Growing up in London in the 1970s and 80s and named Jeremy Shaw, I became aware of the ordinariness of my surname. I mixed with a circle of friends whose more German-sounding Ashkenazi Jewish names hinted at a depth of heritage that mine lacked. I was at the same time envious of these more exotic-sounding names and yet relieved by the illusion of protection afforded by the Britishness of mine, revealing the conflict at the heart of my, and I suspect many 2nd or 3rd generation British Jews’ identity. I was somehow both ashamed and proud of my Jewish identity. Even as children, my friends and I would comically refer to each other’s names in an exaggerated German accent, a complex act simultaneously identifying with the aggressors who would other us, while acknowledging our difference and heritage with a degree of pride.

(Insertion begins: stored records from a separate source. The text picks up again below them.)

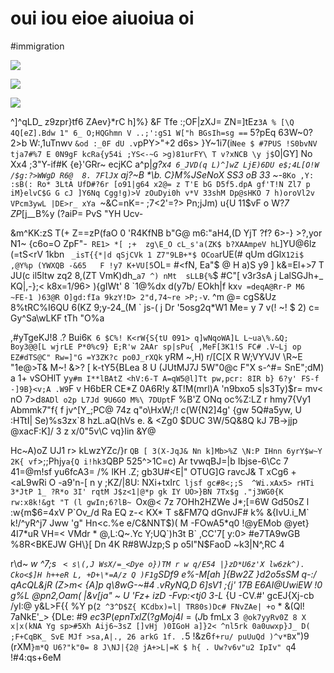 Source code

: # oui iou eioe aiuoiua oi

<wd-tags>#immigration</wd-tags>

![](img/kodim08.avif)

![](img/kodim11.avif)

![](img/kodim14.avif)

^]^qLD_ z9zpr}tf6 ZAev}*rC h]%} &F Tfe :;OF|zXJ= ZN=]tEz`3A % [\Q 4Q[eZ].Bdw 1" 6_ O;HQGhmn V ..;':gS1 W["h BGsIh=sg ==` 5?pEq 63W~0? 2>b W:,1uTnwv `&od :_0F dU .v`pPY>"+2 d6s> }Y~1i7(i` Nee $ #7PUS !S0bvNV tja7#%7 E 0N9gF kcRa{y54i ;YS<-~G >g)81urFY\ T v?xNCB \y j$ `0|GY] No Xx4 ;3"Y-if#K {e}'GRr~ ecjKC a^p|_g?x`4 6_JVD(q L)^]wZ LjE)6DU e$;4L[O!W /$g:?>WWgD R6@  8. 7FlJ`x aj?~B *\b. C}M%JSeNoX SS3 oB 33 ~-_`8Ko ,Y: :sB(: Ro* 3LtA UfD#?6r [o91|g64 x2@= z T'E bG D5f5.dpA gf'T!N Zl7 p iM}elvC$G G cJ ]Y6Nq Cgg!g)>V zOuDyi0h v*V 33shM Dp@sHKO 7 h)oroVl2v VPcm3ywL |DE>r_ xYa `~&C=nK=- ;7<2'=?> Pn;jJm) u{U 11$vF o W?*7 ZP*[j__B%y (?aiP= PvS "YH Ucv-

&m^KK:zS T(+ Z==zP(faO 0 'R4KfNB b"G@ m6:"aH4,(D YjT ?f? 6>-} >?,yor N1~ {c6o=O ZpF"-` RE1> *[ ;+  zg\E_O cL_s'a(ZK$ b?XAAmpeV hL`]YU@6lz (=tS<rV 1kbn ` _isT{{*|d qSjCVk 1 Z7"9LB+*$ OCoa`rUE(# qUm dGl`X12i$ ,@Y%p (YWXQB -&65   F !y7 K+VU[5`OL= #<fN, Ea"$ @ H a)S y9 ] k&=El+>7 T JU(c il5ltw zq2 8,(ZT VmK)dh_`a7 ^) nMt  sLLB{%`$ #C"[ v3r$3s%wz 8b sD Ae H.: G@ C3l<~zl> ih$A j LalSGJh+_ KQ|,-};< k8x=1/96> ){gIWt' 8 \`1@%dx d(y7b/ EOkh|f kx`v =deqA@Rr-P M6 ~FE-1 )63@R O]gd:fIa 9kzY!D> 2"d,74~re >P;-`v. ^<n>m @= cgS&Uz 8%tRC%I6QU 6(KZ 9;y-24_(M \` js-( j Dr '5osg2q*W1 Me= y 7 v(! ~! $ 2) c= Gy^Sa\wLKF tTh "O%a

,#yTgeKJ!8 .? Bui6`K 6 $C%! K<rW{S{tU 091> q]wNqoWA]L L~ua\%.&Q; Boy3@@[L wjrLE P*0%c9} E;R'w 2AAr sp|sPu{ ,MeF[3K1!S FC# .V~Lj op EZ#dTS@C" Rw=]"G =Y3ZK?c po0J_rXQk` yRM ~,H) r/[C[X R W;VYVJV \R~E "1e@>T& M~! &>? [ k-tY5{BLea 8 U (JUtMJ7J 5W"0@c F"X s-^#= SnE";dM) a 1+ vSOHlT y`y#m I**lBAtZ <hV:6-T A=qW5@l]Tt pw,pcr: 8IR b} 6?y' FS-f -]9B}<v;A .W9`F v H6bER CE\*Z 0A6R!y &T!M(mrl)A 'n9bxo5 s|s3Ty)$r= mv< nO 7>d`8ADl o2p L7Jd 9U6GO M%\ 7DUpt`F %B'Z ONq oc%Z:LZ r hmy7{Vy1 Abmmk7"f{ f jv^[Y_;PC@ 74z q"o\HxW;/! c(W{N2]4g' {gw 5Q#a5yw, U :HTtI| Se)%s3zx`8 hzL.aQ(hVs  e. & <Zg0 $DUC 3W/5Q&8Q kJ 7B->jjp @xacF:K]/ 3 z x/0"5v\C vq}Iin &Y@

Hc~A)oZ UJ1 r> kLwzYZc/}r `QB [ 3(X-JqJ& Nn k]Mb>%Z \N:P IHnn 6yrY$w~Y 2K{ vf`>;;Phj` ya{Q i!hk3 `QBP 525^>1C=c) Ar tvwqBJ=|b Ibjse-6\Cc 7 41=@m!sf yu6fcA3= /% lKH .Z; gb3U#<E|" OTUG]G ravcJ& T xCg6 \+<aL9wRi O -a9'n-[ n y ;KZ/|8U: NXi+txIr`C ljsf gc#8<;;S  ^Wi.xAx5> rHTi 3*JtP 1_ ?R*o 3I' rqtM J$z<1|@*p gk IY UO>}BN 7Tx$g ."j3WG0{K rw:x8k!&gt "T (l gwIn;6?lB~ `Ox@< 7z 7OHh2HZWe J*;[=6W Gd50sZ l :w{m$6=4xV P`Ov_/d Ra EQ z-< KX* T s&FM7Q dGnvJF# k% &{IvU.i_M` k!/^yR^j7 Jww 'g" Hn<c.%e e/C&NNT$)( M -FOwA5*q0 !@yEMob @yet} 4I7*uR VH=< VMdr * @,L:Q~.Yc Y;UQ`)h3t B` ,CC'7[ y:0> #e7TA9wGB %8R<BKEJW GH\}[ Dn 4K R#8WJzp;S p o5l"N$FaoD ~k3|N^,RC 4

r\d~ *w ^7;s ` < s\(,J WsX/=_<Dye o})TM r w q/E54 |}zD*U6z'X lw6zk^). Cko<$]H h++eR L, +D+\*=A/z Q )F1g`SDf9 e%-M[ah ]{Bw2Z }d2o5sSM q-:/ qAcQL&jR (Z>m< {A]p q\8wG-~#4 .vRyNQ,D 6]sV1 ;{j' 17B E6AI@UwiEW !0 g%L @pn2,Oam( |&v[ja" ~ U 'Fz+ izD -Fvp:<tj0 3-L* {U -CV.#' gcEJ{Xj-cb /yI:@ y&L>F{{ %Y p(` 2 ^3^D$Z{ KCdbx)=l| TR80s)Dc# FNvZAe| +o ` * &(Ql! 7aNkE'_> {DLe: #9 $ec3P(ep n TxlZ(?g Moj4l=(J$b fmLx 3` @ok7yyRv0Z 8 X x|x(kNA Yg sp>#5Xh Aij6~3sZ []vHj )0IGoH a]}2< ^nl5rk 0a0uwxp}J_ D( ;F+CqBK_ SvE MJf >sa,A|., 26 arkG 1f. .`5 !&z6`f+ru/ puUuQd )^v*B`x")9 (rXM`}m*Q U6?"k"0= 8 J\NJ|{2@ jA+>L|=K $ h{ . Uw?v6v"u2 IpIv" q`4 !#4:qs+6eM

In the course of my work today as a psychodynamically-informed counsellor, I often ask my clients about their names. Thinking together about how their name was chosen, and by whom, reveals important information about their family of origin, such as who they ‘belong’ to or who holds the power in the family system. We also explore what expectations or fantasies that choice of name might carry; I am curious about how my client has responded consciously or unconsciously to these pressures and how such family narratives may have influenced their identity, relationships or sense of themselves in the world. Never is this more relevant than for my trans and non-binary clients for whom the rejection of their birth name and the choice of a new name is not just enormously empowering but a matter of psychological or even physical survival.
Applying this mode of enquiry to my own name, it became clear to me that Shaw had served its purpose; a borrowed name that obscured rather than celebrated the family narrative of relocation and creative transformation. Defiant in the face of a resurgence of antisemitism in the UK, and confronted further by the gloomy shadows cast by Brexit, I felt the irresistible pull of my Old World roots. And so in 2021, reversing that decision made by grandfather over 80 years earlier, I changed my name back to Schultz.